Department of Environmental Affairs receives Eskom application for air quality standards for sixteen power stations
11 March 2014
The Department of Environmental Affairs (DEA) would like to confirm that Eskom has submitted postponement applications for sixteen of its power stations. The applications reached the DEA on 27 February 2014.
The Department of Environmental Affairs on 04 December 2013, announced that communication had been made to Eskom regarding the legal provisions which could be used with regard to its failure to comply to Minimum Emission Standards. The Department is committed to ensuring that the Constitutional rights of South Africans to an environment that is not harmful to health and well-being are always taken into consideration, while ensuring that economic growth is not hampered.
In essence, although Section 59 of the National Environmental Management: Air Quality Act (AQA) provides for any person to apply for exemptions to provisions of the Act, it is clear that no exemptions may be granted from a provision of section 22 (Atmospheric Emission License), among others.However, the Section 21 Notice of the AQA presents an opportunity for any operator (including Eskom) to submit an application for the postponement of the compliance time frames to the National Air Quality Officer at the National Department of Environmental Affairs. The postponement of the compliance timeframes may be granted for a period of 5 years per postponement. Eskom had been advised to explore this regulatory opportunity to address this matter.

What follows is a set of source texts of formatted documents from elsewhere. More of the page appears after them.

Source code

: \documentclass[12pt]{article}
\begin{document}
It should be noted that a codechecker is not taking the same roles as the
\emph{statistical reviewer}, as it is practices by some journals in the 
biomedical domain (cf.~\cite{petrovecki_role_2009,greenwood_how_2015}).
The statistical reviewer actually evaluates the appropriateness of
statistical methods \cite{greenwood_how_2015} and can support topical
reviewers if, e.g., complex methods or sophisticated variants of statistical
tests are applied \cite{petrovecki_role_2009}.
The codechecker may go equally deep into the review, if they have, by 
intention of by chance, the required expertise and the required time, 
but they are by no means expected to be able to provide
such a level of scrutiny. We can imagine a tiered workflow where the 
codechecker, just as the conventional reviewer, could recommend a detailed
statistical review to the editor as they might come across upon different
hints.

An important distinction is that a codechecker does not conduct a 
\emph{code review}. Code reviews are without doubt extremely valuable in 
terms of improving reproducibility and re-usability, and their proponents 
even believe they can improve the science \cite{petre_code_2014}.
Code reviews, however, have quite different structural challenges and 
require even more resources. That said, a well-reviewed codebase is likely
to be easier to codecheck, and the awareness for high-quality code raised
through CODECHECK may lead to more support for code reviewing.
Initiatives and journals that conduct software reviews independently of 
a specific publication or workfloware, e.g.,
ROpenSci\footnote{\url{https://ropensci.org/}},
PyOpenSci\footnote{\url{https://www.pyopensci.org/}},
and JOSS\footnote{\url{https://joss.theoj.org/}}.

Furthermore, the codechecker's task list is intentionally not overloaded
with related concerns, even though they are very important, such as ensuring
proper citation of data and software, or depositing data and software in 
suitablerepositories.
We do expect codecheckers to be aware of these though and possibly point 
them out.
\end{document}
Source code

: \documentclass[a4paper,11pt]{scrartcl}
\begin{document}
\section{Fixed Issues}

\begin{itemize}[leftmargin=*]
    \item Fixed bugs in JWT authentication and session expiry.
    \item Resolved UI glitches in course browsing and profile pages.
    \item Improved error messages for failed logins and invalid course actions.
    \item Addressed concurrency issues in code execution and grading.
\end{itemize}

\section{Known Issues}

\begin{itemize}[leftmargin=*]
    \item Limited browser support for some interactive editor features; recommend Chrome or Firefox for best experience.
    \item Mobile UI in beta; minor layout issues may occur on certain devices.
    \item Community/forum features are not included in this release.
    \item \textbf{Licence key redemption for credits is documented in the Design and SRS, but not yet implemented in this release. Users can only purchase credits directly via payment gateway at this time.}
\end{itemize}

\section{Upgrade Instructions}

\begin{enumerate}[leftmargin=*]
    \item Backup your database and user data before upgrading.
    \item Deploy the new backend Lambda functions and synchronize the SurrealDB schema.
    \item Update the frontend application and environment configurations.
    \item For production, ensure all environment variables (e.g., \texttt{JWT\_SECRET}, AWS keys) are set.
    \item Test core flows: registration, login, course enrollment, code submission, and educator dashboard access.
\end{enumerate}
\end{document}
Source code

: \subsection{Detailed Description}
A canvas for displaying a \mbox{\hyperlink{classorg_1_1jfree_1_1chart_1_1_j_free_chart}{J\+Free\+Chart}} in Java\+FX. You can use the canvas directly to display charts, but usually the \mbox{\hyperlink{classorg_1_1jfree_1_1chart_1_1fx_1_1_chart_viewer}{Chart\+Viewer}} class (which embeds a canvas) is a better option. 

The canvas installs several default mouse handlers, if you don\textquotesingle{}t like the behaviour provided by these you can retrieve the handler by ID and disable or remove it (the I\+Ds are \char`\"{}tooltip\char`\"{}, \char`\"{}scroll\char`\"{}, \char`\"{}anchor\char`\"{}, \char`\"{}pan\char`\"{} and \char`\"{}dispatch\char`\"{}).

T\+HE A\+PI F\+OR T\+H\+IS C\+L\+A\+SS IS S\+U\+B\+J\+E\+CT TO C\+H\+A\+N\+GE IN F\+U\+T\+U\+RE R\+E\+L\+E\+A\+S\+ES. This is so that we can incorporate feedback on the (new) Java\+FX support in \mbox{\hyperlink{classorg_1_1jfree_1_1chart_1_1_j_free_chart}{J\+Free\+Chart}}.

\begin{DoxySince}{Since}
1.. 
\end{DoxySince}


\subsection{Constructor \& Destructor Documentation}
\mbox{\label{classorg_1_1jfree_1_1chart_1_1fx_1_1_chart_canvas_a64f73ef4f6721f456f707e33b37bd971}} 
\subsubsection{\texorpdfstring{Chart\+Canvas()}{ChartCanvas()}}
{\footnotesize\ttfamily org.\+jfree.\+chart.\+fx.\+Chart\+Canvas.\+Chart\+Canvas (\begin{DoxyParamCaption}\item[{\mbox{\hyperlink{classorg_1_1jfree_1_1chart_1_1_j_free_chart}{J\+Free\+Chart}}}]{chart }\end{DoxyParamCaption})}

It must be noted that the Department of Environmental Affairs has put in place legislative tools to protect the right of all in South Africa to clean air.The National Environmental Management: Air Quality Act 39 of 2004 (NEMAQA) and its National Framework, Notices and Regulations are such tools. In particular, the objectives of the NEMAQA are to protect the environment by providing reasonable measures for: (a) the protection and enhancement of the quality of air in the Republic; (b) the prevention of air pollution and ecological degradation; and (c) securing ecologically sustainable development while promoting justifiable economic and social development; and generally to give effect to Section 24(b) of the Constitution of the Republic of South Africa (1996) in order to enhance the quality of ambient air for the sake of securing an environment that is not harmful to the health and well-being of people.
The NEMAQA, through Government Notice No. 893 (Government Gazette No: 37054) of 2013, published in terms of Section 21 of the Act, prescribes Minimum Emission Standards for various industrial activities which result in atmospheric emissions that have or may have a significant detrimental effect on the environment including health, socio-economic conditions, ecological condition or cultural heritage. It is important to note that the development of the Section 21 Notice constituted elaborate public consultation and participation processes in terms of Section 56 and 57 of the NEMAQA. All affected stakeholders (industries, non-governmental organizations, etc) were part of these processes and they made contributions regarding limits that are achievable with the view of upholding the constitutional right of all people in the country to an environment that is not harmful to health and well-being.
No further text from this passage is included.